The Reductive Fallacy

  • Serbian nationalist Gavril Princip assassinated Austria-Hungarian Archduke Franz Ferdinand and started World War One. (1914-1918)
  • The Illuminati orchestrated the French Revolution (1789).
  • COVID-19 is a conspiracy facilitated by a secret society determined to create a “New Order.” 

What do these claims have in common?  For starters, they all identify a cause of a major event – a war, a revolution, and a pandemic.  They also commit the “reductive fallacy,” what David Hackett Fischer describes in Historians’ Fallacies: Toward a Logic of Historical Thought (1970), as a causal explanation that “reduces complexity to simplicity, or diversity to uniformity.” (172)  

Our first example states that Serbian nationalist Gavril Princip’s assassination of the Archduke caused World War One. This event contributed to the ensuing war, but many other factors were at play.  The Archduke’s murder, for instance, must be considered in the context of the longstanding and growing tensions between Austria-Hungary and Serbia.  Also relevant is Germany’s support for Austria-Hungary.  Austria-Hungary would not risk Great Power (mainly Russian) retaliation without Germany’s backing.  Historians identify many other factors, including imperial rivalry, nationalism, militarism and various economic factors.  Political leaders, we cannot forget, could have made different decisions after the assassination.   In short, Princip’s actions did not initiate an irreversible course and cannot be identified as the cause of World War One.  

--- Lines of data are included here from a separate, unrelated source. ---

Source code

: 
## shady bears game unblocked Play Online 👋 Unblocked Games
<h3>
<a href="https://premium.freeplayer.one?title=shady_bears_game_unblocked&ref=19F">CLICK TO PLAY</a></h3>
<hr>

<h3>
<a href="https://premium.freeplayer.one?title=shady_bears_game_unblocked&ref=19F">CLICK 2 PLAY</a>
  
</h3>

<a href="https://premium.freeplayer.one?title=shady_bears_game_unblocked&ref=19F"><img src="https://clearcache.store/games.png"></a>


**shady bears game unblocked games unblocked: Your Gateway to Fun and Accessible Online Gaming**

Reductive explanations reflect particular historical contexts.  When the Black Death (1347-51) spread through Europe, killing 50% of Europe’s population, many of the continent’s predominantly Christian population saw the plague as God’s punishment for sin.   Only centuries later did we learn that fleas, infected by rats’ blood, carried the disease.  Other causes for its pervasive spread include dense urban population, growing trade, and famine. However, when most people interpreted events as the expression of God’s will, the Black Death as divine punishment made sense.   

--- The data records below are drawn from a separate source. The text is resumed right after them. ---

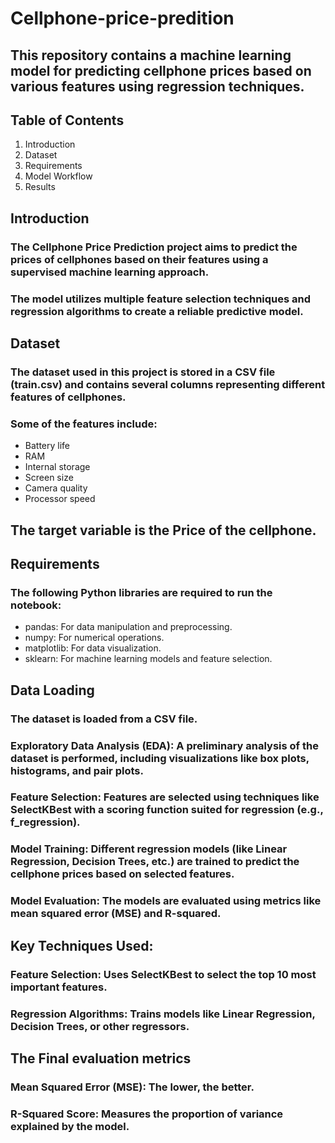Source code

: # Cellphone-price-predition
## This repository contains a machine learning model for predicting cellphone prices based on various features using regression techniques.   

## Table of Contents
1. Introduction
2. Dataset
3. Requirements
4. Model Workflow
5. Results

## Introduction
### The Cellphone Price Prediction project aims to predict the prices of cellphones based on their features using a supervised machine learning approach.  
### The model utilizes multiple feature selection techniques and regression algorithms to create a reliable predictive model.  

## Dataset
### The dataset used in this project is stored in a CSV file (train.csv) and contains several columns representing different features of cellphones.  
### Some of the features include:  
- Battery life
- RAM
- Internal storage
- Screen size
- Camera quality
- Processor speed
  
## The target variable is the Price of the cellphone.  

## Requirements
### The following Python libraries are required to run the notebook:
- pandas: For data manipulation and preprocessing.
- numpy: For numerical operations.
- matplotlib: For data visualization.
- sklearn: For machine learning models and feature selection.


## Data Loading
### The dataset is loaded from a CSV file.  
### Exploratory Data Analysis (EDA): A preliminary analysis of the dataset is performed, including visualizations like box plots, histograms, and pair plots.  
### Feature Selection: Features are selected using techniques like SelectKBest with a scoring function suited for regression (e.g., f_regression).  
### Model Training: Different regression models (like Linear Regression, Decision Trees, etc.) are trained to predict the cellphone prices based on selected features.  
### Model Evaluation: The models are evaluated using metrics like mean squared error (MSE) and R-squared.  

## Key Techniques Used:
### Feature Selection: Uses SelectKBest to select the top 10 most important features.  
### Regression Algorithms: Trains models like Linear Regression, Decision Trees, or other regressors.  

## The Final evaluation metrics 

### Mean Squared Error (MSE): The lower, the better.
### R-Squared Score: Measures the proportion of variance explained by the model.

Conspiracy Theories. Conspiracy theorists are especially prone to committing the reductive fallacy.  These days some have reduced COVID-19’s conception, global spread, government-mandated lockdowns, masks and vaccinations as the workings of an elite group striving to bring about the “Great Reset” and a “New World Order.” Besides failing to present compelling evidence, the assertion that an elite group could manage the innumerable variables to pull off such a feat is untenable.  Such theories, however, offer a very appealing simplistic version of how pandemics begin and play out—reducing complexity to simplicity. 

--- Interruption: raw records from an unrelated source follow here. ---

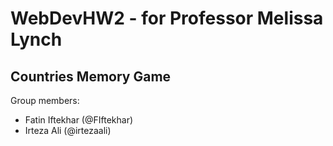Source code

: # WebDevHW2 - for Professor Melissa Lynch

## Countries Memory Game

Group members:

* Fatin Iftekhar (@FIftekhar)
* Irteza Ali (@irtezaali)
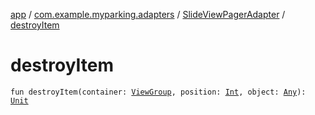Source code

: [app](../../index.md) / [com.example.myparking.adapters](../index.md) / [SlideViewPagerAdapter](index.md) / [destroyItem](./destroy-item.md)

# destroyItem

`fun destroyItem(container: `[`ViewGroup`](https://developer.android.com/reference/android/view/ViewGroup.html)`, position: `[`Int`](https://kotlinlang.org/api/latest/jvm/stdlib/kotlin/-int/index.html)`, object: `[`Any`](https://kotlinlang.org/api/latest/jvm/stdlib/kotlin/-any/index.html)`): `[`Unit`](https://kotlinlang.org/api/latest/jvm/stdlib/kotlin/-unit/index.html)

COVID-19, of course, is not the first pandemic to attract reductive explanations and conspiracy theories.  Some insisted that widespread deaths resulted from Jews poisoning wells during the Black Death.  Again, reducing a complex series of events to the doings of a particular group.   Somehow, these accusers overlooked that Jews were also dying in astounding numbers

Conclusion. All in all, the reductive fallacy reflects a failure to appreciate the complexity of events.  As Peter Stearns and Marc Collins point out, the problem is that “most major developments respond to several factors, that is to multiple causations.” (34). Why does this happen?   The reasons, of course, are complex.  There is certainly an appeal to reductive explanations.  We like to “know” what is happening.  There is particular security or comfort in this.  However, as the abovementioned conspiracy examples indicate, reductive thinking can be misleading, divisive and dangerous. 

Selected Bibliography

Fischer, David Hackett. Historians’ Fallacies: Toward a Logic of Historical Thought. New York: Harper Perennial, 1970.

Collins, Marc and Peter N. Stearns.  Why Study History? London: London Publishing Partnership, 2020.